[TASK STATEMENT] A single figure is expected: how many lines of the data that follows contain the word "begin".

%%

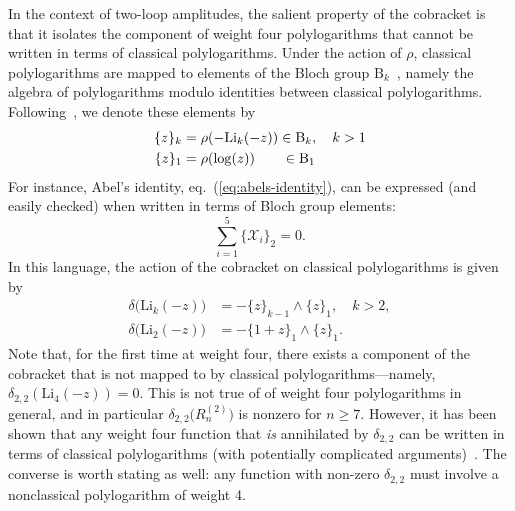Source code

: \documentclass[12pt]{article}
\def\x{\mathcal{X}}
\begin{document}
In the context of two-loop amplitudes, the salient property of the cobracket is that it isolates the component of weight four polylogarithms that cannot be written in terms of classical polylogarithms. Under the action of $\rho$, classical polylogarithms are mapped to elements of the Bloch group $\text{B}_k$~\cite{Bloch:2000, Suslin:1990}, namely the algebra of polylogarithms modulo identities between classical polylogarithms. Following~\cite{Golden:2013xva}, we denote these elements by
\begin{align}
 \{ z \}_k  &= \rho(-\text{Li}_k(-z)) \in \text{B}_k, \quad k>1 \\
 \{ z \}_1  &= \rho(\log(z)) \hspace{.675cm} \in \text{B}_1
\end{align}
For instance, Abel's identity, eq.~(\ref{eq:abels-identity}), can be expressed (and easily checked) when written in terms of Bloch group elements:
\begin{equation}
	\sum_{i=1}^5 \{\x_i\}_2 = 0.
\end{equation}
In this language, the action of the cobracket on classical polylogarithms is given by
\begin{align}
\delta \big( \text{Li}_k(-z) \big) &= - \{ z \}_{k-1} \wedge \{ z \}_1 , \quad k>2 , \\
\delta \big( \text{Li}_2(-z) \big) &= - \{ 1 + z \}_{1} \wedge \{ z \}_1.
\end{align}
Note that, for the first time at weight four, there exists a component of the cobracket that is not mapped to by classical polylogarithms---namely, $\delta_{2,2}(\text{Li}_4(-z))=0$. This is not true of of weight four polylogarithms in general, and in particular $\delta_{2,2} \big(R_n^{(2)} \big)$ is nonzero for $n\ge7$. However, it has been shown that any weight four function that \emph{is} annihilated by $\delta_{2,2}$ can be written in terms of classical polylogarithms (with potentially complicated arguments)~\cite{G91a}. The converse is worth stating as well: any function with non-zero $\delta_{2,2}$ must involve a nonclassical polylogarithm of weight 4. 
\end{document}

%%

[YOUR RESPONSE] 4